╔══

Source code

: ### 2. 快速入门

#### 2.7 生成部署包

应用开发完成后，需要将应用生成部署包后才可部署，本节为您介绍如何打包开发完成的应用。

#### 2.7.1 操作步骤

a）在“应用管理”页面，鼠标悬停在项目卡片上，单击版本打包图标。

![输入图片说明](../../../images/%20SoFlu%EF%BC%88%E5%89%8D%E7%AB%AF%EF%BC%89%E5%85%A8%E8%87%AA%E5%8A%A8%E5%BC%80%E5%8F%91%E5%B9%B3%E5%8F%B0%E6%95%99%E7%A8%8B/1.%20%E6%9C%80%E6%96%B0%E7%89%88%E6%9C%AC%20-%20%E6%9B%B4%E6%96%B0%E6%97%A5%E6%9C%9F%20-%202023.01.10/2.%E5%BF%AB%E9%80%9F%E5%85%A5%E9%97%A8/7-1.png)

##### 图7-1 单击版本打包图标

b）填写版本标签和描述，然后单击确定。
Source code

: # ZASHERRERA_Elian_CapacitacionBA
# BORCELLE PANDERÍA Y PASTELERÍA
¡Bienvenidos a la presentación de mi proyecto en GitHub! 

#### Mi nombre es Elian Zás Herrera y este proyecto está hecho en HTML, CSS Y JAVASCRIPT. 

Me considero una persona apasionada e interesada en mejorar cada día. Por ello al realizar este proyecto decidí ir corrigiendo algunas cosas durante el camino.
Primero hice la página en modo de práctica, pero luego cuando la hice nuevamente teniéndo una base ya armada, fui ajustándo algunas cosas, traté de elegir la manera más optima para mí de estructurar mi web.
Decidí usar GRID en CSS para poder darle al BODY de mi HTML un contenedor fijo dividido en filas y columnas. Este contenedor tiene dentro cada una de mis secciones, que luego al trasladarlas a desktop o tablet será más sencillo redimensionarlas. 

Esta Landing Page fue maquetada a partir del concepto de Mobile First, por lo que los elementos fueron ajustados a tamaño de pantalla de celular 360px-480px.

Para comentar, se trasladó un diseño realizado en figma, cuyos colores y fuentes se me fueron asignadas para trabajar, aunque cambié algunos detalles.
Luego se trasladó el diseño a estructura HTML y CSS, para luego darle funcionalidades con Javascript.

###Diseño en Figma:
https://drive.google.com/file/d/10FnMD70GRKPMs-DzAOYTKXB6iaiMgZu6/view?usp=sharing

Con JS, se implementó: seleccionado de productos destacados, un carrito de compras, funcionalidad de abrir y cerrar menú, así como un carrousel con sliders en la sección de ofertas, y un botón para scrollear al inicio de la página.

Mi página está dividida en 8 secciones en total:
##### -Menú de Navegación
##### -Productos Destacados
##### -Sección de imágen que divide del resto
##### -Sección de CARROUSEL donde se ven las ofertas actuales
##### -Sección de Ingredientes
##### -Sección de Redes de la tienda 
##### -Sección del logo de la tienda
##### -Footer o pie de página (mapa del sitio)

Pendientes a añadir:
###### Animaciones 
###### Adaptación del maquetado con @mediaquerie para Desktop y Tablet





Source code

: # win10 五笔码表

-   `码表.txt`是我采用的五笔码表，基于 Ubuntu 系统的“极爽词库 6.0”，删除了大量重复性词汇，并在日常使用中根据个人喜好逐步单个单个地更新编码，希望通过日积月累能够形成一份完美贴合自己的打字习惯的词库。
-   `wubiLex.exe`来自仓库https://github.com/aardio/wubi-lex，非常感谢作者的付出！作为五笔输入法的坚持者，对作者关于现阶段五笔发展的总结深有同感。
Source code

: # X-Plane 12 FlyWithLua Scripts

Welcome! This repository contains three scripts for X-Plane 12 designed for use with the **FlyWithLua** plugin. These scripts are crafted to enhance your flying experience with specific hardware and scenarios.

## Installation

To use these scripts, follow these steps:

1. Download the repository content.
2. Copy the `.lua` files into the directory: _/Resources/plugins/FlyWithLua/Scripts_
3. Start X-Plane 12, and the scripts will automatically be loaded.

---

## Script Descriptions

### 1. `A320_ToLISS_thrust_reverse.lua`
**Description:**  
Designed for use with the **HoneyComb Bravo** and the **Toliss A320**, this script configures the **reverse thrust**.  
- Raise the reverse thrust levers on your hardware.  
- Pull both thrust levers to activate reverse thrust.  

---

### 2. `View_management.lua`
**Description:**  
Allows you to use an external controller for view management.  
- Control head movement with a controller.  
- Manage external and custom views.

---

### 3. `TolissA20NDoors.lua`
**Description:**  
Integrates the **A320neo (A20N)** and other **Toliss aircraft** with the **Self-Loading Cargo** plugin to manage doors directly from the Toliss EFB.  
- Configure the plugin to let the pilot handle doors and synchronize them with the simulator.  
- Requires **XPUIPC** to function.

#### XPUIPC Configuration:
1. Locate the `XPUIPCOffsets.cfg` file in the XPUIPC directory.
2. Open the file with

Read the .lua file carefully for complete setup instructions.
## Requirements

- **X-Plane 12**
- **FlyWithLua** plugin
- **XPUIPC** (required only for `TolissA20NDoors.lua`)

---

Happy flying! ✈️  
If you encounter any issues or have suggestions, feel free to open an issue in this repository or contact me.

╚══
╔══

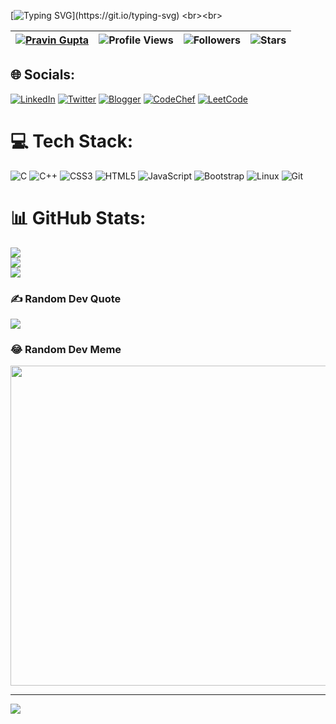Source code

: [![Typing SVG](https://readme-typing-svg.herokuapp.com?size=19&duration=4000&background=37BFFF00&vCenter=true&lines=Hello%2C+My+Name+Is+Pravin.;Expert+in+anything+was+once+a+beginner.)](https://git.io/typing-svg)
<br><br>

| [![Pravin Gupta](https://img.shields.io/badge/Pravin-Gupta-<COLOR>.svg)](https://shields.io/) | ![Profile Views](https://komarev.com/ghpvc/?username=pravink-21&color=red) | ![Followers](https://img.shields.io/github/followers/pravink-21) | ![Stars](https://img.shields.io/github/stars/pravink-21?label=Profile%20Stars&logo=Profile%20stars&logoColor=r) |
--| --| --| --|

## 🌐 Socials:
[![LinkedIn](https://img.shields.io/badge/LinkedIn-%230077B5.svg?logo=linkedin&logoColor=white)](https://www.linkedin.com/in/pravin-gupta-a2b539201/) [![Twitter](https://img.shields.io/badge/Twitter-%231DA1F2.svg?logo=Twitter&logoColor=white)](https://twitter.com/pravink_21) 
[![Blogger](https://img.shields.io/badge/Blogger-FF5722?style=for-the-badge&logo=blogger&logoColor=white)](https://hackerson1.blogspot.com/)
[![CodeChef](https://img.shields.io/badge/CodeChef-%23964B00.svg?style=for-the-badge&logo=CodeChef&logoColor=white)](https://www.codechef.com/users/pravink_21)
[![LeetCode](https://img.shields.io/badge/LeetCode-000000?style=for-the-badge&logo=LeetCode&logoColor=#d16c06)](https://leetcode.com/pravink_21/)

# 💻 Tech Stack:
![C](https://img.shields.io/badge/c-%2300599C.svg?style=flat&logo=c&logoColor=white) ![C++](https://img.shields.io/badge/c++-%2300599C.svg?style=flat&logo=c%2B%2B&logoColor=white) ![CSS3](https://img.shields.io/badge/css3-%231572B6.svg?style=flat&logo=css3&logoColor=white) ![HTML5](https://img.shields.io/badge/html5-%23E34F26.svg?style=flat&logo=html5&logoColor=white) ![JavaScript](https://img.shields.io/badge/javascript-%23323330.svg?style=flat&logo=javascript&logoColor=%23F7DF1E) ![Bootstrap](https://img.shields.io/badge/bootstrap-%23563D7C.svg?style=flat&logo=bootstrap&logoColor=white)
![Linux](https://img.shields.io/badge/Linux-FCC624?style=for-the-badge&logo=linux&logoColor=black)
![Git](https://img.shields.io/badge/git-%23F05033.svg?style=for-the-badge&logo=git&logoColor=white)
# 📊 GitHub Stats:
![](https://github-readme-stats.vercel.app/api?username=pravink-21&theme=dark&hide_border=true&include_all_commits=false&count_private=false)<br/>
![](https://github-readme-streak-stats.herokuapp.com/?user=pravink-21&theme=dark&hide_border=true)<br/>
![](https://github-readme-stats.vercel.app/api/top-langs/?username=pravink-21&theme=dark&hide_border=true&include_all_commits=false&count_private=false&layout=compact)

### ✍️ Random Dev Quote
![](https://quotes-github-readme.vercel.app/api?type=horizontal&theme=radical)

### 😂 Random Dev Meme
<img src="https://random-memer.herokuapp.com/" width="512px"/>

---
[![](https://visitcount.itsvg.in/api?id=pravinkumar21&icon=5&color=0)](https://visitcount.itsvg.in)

╚══

**Work request:**
Please count the lines in the material above that hold the word "ofertas", and give only the total.

**Reply:**
2